4. When teaching a client with a new diagnosis of diabetes mellitus about foot care, which of the following instructions should the nurse include?
- A. Soak your feet in hot water every day.
- B. Apply lotion between your toes.
- C. Inspect your feet daily.
- D. Use over-the-counter products to remove corns.
Correct answer: C
Rationale: Inspecting the feet daily is crucial for clients with diabetes mellitus to detect early signs of injury or infection promptly. This practice helps prevent serious complications such as diabetic foot ulcers. Soaking feet in hot water daily can lead to skin dryness and increase the risk of injury. Applying lotion between toes can cause moisture buildup, leading to fungal infections. Using over-the-counter products to remove corns can result in skin damage and should be done under healthcare provider supervision.
5. A client is receiving continuous enteral feedings. Which of the following interventions should the nurse implement?
- A. Monitor intake and output every 8 hours.
- B. Flush the feeding tube every 4 hours.
- C. Measure the client's temperature every 24 hours.

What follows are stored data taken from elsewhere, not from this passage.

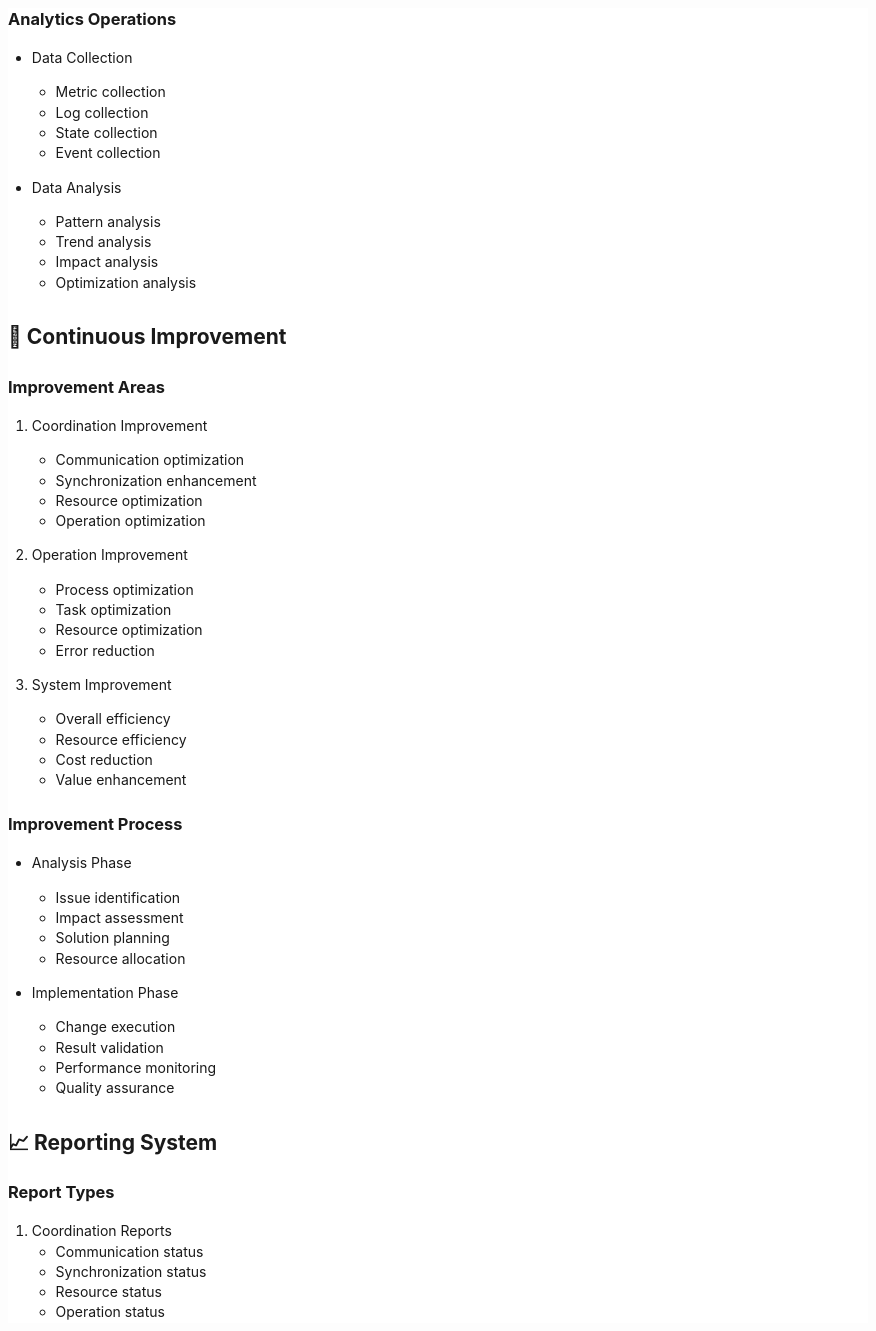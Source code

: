 ### Analytics Operations
- Data Collection
  - Metric collection
  - Log collection
  - State collection
  - Event collection

- Data Analysis
  - Pattern analysis
  - Trend analysis
  - Impact analysis
  - Optimization analysis

## 🔄 Continuous Improvement

### Improvement Areas
1. Coordination Improvement
   - Communication optimization
   - Synchronization enhancement
   - Resource optimization
   - Operation optimization

2. Operation Improvement
   - Process optimization
   - Task optimization
   - Resource optimization
   - Error reduction

3. System Improvement
   - Overall efficiency
   - Resource efficiency
   - Cost reduction
   - Value enhancement

### Improvement Process
- Analysis Phase
  - Issue identification
  - Impact assessment
  - Solution planning
  - Resource allocation

- Implementation Phase
  - Change execution
  - Result validation
  - Performance monitoring
  - Quality assurance

## 📈 Reporting System

### Report Types
1. Coordination Reports
   - Communication status
   - Synchronization status
   - Resource status
   - Operation status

- D. Change the feeding bag and tubing every 72 hours.
Correct answer: B
Rationale: The correct answer is B: Flush the feeding tube every 4 hours. Flushing the feeding tube every 4 hours is essential to maintain patency and prevent clogging, ensuring the client receives the prescribed enteral nutrition without interruption. This intervention helps prevent complications such as tube occlusion. Monitoring intake and output is important for assessing the client's hydration status but does not directly address tube patency. Measuring the client's temperature is essential for monitoring for signs of infection but is not directly related to tube maintenance. Changing the feeding bag and tubing every 72 hours is important for infection control but does not address tube patency.